(SUPPLIED MATERIAL begins)
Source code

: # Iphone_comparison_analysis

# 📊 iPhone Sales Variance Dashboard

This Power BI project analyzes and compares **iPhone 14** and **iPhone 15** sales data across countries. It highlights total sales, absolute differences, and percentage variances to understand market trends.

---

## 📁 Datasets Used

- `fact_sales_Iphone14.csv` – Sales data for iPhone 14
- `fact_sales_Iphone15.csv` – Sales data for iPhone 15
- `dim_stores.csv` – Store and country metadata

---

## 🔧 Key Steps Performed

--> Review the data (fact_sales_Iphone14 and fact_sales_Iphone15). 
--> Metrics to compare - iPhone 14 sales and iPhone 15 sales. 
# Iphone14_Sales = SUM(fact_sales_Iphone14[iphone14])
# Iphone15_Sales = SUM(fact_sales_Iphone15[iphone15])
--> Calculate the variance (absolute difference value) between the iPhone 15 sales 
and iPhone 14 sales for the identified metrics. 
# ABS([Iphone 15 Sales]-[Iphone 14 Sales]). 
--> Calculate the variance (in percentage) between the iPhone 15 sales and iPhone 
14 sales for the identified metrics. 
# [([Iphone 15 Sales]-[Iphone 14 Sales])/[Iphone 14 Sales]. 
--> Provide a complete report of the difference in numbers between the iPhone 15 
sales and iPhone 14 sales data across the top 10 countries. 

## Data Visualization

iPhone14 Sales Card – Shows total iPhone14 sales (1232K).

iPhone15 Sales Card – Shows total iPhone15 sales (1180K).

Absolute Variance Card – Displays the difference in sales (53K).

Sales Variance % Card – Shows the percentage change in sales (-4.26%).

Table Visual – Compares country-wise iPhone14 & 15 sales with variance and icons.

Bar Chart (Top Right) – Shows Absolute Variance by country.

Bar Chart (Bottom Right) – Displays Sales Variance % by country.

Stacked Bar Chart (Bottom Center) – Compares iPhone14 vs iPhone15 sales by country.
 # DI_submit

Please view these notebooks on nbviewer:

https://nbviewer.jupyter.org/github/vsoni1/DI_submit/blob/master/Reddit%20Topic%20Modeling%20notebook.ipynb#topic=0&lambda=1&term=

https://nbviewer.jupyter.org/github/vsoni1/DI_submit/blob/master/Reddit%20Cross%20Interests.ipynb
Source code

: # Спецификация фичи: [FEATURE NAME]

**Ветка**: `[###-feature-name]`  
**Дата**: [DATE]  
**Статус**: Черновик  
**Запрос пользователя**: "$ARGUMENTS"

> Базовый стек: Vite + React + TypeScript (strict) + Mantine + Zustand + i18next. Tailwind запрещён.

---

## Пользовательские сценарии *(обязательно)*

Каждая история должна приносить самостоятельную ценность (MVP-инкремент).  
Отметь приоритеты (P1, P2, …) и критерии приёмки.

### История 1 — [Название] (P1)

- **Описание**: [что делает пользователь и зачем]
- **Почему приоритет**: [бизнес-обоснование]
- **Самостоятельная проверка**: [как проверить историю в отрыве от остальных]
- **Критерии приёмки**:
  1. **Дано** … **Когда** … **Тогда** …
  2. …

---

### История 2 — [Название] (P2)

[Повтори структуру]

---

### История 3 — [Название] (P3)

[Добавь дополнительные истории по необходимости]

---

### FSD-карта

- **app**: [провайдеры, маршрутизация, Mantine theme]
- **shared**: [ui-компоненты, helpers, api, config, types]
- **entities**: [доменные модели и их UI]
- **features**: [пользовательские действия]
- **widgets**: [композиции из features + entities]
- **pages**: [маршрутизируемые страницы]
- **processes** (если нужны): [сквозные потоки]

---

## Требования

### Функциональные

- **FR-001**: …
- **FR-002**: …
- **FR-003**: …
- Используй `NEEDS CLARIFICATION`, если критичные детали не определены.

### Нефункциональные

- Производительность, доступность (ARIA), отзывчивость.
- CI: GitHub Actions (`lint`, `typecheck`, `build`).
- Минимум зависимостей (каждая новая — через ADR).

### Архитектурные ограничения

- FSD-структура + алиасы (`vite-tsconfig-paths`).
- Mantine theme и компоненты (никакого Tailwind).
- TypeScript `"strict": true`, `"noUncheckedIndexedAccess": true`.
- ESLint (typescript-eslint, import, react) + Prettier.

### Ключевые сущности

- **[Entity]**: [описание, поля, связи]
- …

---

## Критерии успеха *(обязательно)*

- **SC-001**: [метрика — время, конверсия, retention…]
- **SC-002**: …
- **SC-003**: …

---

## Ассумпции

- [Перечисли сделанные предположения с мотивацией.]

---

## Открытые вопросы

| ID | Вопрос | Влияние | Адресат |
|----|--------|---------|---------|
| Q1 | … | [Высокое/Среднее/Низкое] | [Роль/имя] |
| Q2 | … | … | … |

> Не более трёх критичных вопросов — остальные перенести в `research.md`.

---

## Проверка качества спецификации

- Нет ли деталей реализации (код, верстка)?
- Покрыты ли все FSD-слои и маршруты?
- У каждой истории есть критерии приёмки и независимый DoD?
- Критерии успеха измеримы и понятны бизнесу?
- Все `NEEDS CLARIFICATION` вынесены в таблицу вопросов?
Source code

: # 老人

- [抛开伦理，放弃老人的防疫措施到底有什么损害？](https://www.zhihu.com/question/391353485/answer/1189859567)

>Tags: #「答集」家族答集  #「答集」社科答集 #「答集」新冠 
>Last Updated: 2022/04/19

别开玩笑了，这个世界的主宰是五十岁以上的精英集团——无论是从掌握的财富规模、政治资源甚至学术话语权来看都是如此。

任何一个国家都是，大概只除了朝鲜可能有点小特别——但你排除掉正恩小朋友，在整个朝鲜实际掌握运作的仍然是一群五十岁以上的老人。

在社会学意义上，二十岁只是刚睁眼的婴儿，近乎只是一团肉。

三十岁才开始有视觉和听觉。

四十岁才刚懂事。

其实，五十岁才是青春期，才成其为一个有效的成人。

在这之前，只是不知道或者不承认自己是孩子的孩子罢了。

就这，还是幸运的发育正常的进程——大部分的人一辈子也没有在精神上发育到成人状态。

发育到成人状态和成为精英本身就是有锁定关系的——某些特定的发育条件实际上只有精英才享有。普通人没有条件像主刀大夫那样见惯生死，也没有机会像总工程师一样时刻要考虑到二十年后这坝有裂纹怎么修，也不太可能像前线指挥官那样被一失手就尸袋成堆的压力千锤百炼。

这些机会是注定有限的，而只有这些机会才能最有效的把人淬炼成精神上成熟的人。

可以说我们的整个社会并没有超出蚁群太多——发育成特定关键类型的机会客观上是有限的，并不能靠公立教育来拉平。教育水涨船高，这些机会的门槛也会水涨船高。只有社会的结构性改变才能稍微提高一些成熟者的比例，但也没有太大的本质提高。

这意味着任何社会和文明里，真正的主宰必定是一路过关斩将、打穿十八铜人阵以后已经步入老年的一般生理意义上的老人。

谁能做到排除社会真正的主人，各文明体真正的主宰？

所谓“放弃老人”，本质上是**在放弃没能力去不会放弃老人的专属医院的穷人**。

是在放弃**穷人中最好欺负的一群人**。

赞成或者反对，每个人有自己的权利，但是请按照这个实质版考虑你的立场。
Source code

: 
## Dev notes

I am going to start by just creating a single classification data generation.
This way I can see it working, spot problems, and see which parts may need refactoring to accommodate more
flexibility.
(SUPPLIED MATERIAL ends)
TASK INSTRUCTIONS —
Output the listing exactly. Leave no line out.

WRITTEN ANSWER —
Source code

: # Iphone_comparison_analysis

# 📊 iPhone Sales Variance Dashboard

This Power BI project analyzes and compares **iPhone 14** and **iPhone 15** sales data across countries. It highlights total sales, absolute differences, and percentage variances to understand market trends.

---

## 📁 Datasets Used

- `fact_sales_Iphone14.csv` – Sales data for iPhone 14
- `fact_sales_Iphone15.csv` – Sales data for iPhone 15
- `dim_stores.csv` – Store and country metadata

---

## 🔧 Key Steps Performed

--> Review the data (fact_sales_Iphone14 and fact_sales_Iphone15). 
--> Metrics to compare - iPhone 14 sales and iPhone 15 sales. 
# Iphone14_Sales = SUM(fact_sales_Iphone14[iphone14])
# Iphone15_Sales = SUM(fact_sales_Iphone15[iphone15])
--> Calculate the variance (absolute difference value) between the iPhone 15 sales 
and iPhone 14 sales for the identified metrics. 
# ABS([Iphone 15 Sales]-[Iphone 14 Sales]). 
--> Calculate the variance (in percentage) between the iPhone 15 sales and iPhone 
14 sales for the identified metrics. 
# [([Iphone 15 Sales]-[Iphone 14 Sales])/[Iphone 14 Sales]. 
--> Provide a complete report of the difference in numbers between the iPhone 15 
sales and iPhone 14 sales data across the top 10 countries. 

## Data Visualization

iPhone14 Sales Card – Shows total iPhone14 sales (1232K).

iPhone15 Sales Card – Shows total iPhone15 sales (1180K).

Absolute Variance Card – Displays the difference in sales (53K).

Sales Variance % Card – Shows the percentage change in sales (-4.26%).

Table Visual – Compares country-wise iPhone14 & 15 sales with variance and icons.

Bar Chart (Top Right) – Shows Absolute Variance by country.

Bar Chart (Bottom Right) – Displays Sales Variance % by country.

Stacked Bar Chart (Bottom Center) – Compares iPhone14 vs iPhone15 sales by country.
 # DI_submit

Please view these notebooks on nbviewer:

https://nbviewer.jupyter.org/github/vsoni1/DI_submit/blob/master/Reddit%20Topic%20Modeling%20notebook.ipynb#topic=0&lambda=1&term=

https://nbviewer.jupyter.org/github/vsoni1/DI_submit/blob/master/Reddit%20Cross%20Interests.ipynb
Source code

: # Спецификация фичи: [FEATURE NAME]

**Ветка**: `[###-feature-name]`  
**Дата**: [DATE]  
**Статус**: Черновик  
**Запрос пользователя**: "$ARGUMENTS"

> Базовый стек: Vite + React + TypeScript (strict) + Mantine + Zustand + i18next. Tailwind запрещён.

---

## Пользовательские сценарии *(обязательно)*

Каждая история должна приносить самостоятельную ценность (MVP-инкремент).  
Отметь приоритеты (P1, P2, …) и критерии приёмки.

### История 1 — [Название] (P1)

- **Описание**: [что делает пользователь и зачем]
- **Почему приоритет**: [бизнес-обоснование]
- **Самостоятельная проверка**: [как проверить историю в отрыве от остальных]
- **Критерии приёмки**:
  1. **Дано** … **Когда** … **Тогда** …
  2. …

---

### История 2 — [Название] (P2)

[Повтори структуру]

---

### История 3 — [Название] (P3)

[Добавь дополнительные истории по необходимости]

---

### FSD-карта

- **app**: [провайдеры, маршрутизация, Mantine theme]
- **shared**: [ui-компоненты, helpers, api, config, types]
- **entities**: [доменные модели и их UI]
- **features**: [пользовательские действия]
- **widgets**: [композиции из features + entities]
- **pages**: [маршрутизируемые страницы]
- **processes** (если нужны): [сквозные потоки]

---

## Требования

### Функциональные

- **FR-001**: …
- **FR-002**: …
- **FR-003**: …
- Используй `NEEDS CLARIFICATION`, если критичные детали не определены.

### Нефункциональные

- Производительность, доступность (ARIA), отзывчивость.
- CI: GitHub Actions (`lint`, `typecheck`, `build`).
- Минимум зависимостей (каждая новая — через ADR).

### Архитектурные ограничения

- FSD-структура + алиасы (`vite-tsconfig-paths`).
- Mantine theme и компоненты (никакого Tailwind).
- TypeScript `"strict": true`, `"noUncheckedIndexedAccess": true`.
- ESLint (typescript-eslint, import, react) + Prettier.

### Ключевые сущности

- **[Entity]**: [описание, поля, связи]
- …

---

## Критерии успеха *(обязательно)*

- **SC-001**: [метрика — время, конверсия, retention…]
- **SC-002**: …
- **SC-003**: …

---

## Ассумпции

- [Перечисли сделанные предположения с мотивацией.]

---

## Открытые вопросы

| ID | Вопрос | Влияние | Адресат |
|----|--------|---------|---------|
| Q1 | … | [Высокое/Среднее/Низкое] | [Роль/имя] |
| Q2 | … | … | … |

> Не более трёх критичных вопросов — остальные перенести в `research.md`.

---

## Проверка качества спецификации

- Нет ли деталей реализации (код, верстка)?
- Покрыты ли все FSD-слои и маршруты?
- У каждой истории есть критерии приёмки и независимый DoD?
- Критерии успеха измеримы и понятны бизнесу?
- Все `NEEDS CLARIFICATION` вынесены в таблицу вопросов?
Source code

: # 老人

- [抛开伦理，放弃老人的防疫措施到底有什么损害？](https://www.zhihu.com/question/391353485/answer/1189859567)

>Tags: #「答集」家族答集  #「答集」社科答集 #「答集」新冠 
>Last Updated: 2022/04/19

别开玩笑了，这个世界的主宰是五十岁以上的精英集团——无论是从掌握的财富规模、政治资源甚至学术话语权来看都是如此。

任何一个国家都是，大概只除了朝鲜可能有点小特别——但你排除掉正恩小朋友，在整个朝鲜实际掌握运作的仍然是一群五十岁以上的老人。

在社会学意义上，二十岁只是刚睁眼的婴儿，近乎只是一团肉。

三十岁才开始有视觉和听觉。

四十岁才刚懂事。

其实，五十岁才是青春期，才成其为一个有效的成人。

在这之前，只是不知道或者不承认自己是孩子的孩子罢了。

就这，还是幸运的发育正常的进程——大部分的人一辈子也没有在精神上发育到成人状态。

发育到成人状态和成为精英本身就是有锁定关系的——某些特定的发育条件实际上只有精英才享有。普通人没有条件像主刀大夫那样见惯生死，也没有机会像总工程师一样时刻要考虑到二十年后这坝有裂纹怎么修，也不太可能像前线指挥官那样被一失手就尸袋成堆的压力千锤百炼。

这些机会是注定有限的，而只有这些机会才能最有效的把人淬炼成精神上成熟的人。

可以说我们的整个社会并没有超出蚁群太多——发育成特定关键类型的机会客观上是有限的，并不能靠公立教育来拉平。教育水涨船高，这些机会的门槛也会水涨船高。只有社会的结构性改变才能稍微提高一些成熟者的比例，但也没有太大的本质提高。

这意味着任何社会和文明里，真正的主宰必定是一路过关斩将、打穿十八铜人阵以后已经步入老年的一般生理意义上的老人。

谁能做到排除社会真正的主人，各文明体真正的主宰？

所谓“放弃老人”，本质上是**在放弃没能力去不会放弃老人的专属医院的穷人**。

是在放弃**穷人中最好欺负的一群人**。

赞成或者反对，每个人有自己的权利，但是请按照这个实质版考虑你的立场。
Source code

: 
## Dev notes

I am going to start by just creating a single classification data generation.
This way I can see it working, spot problems, and see which parts may need refactoring to accommodate more
flexibility.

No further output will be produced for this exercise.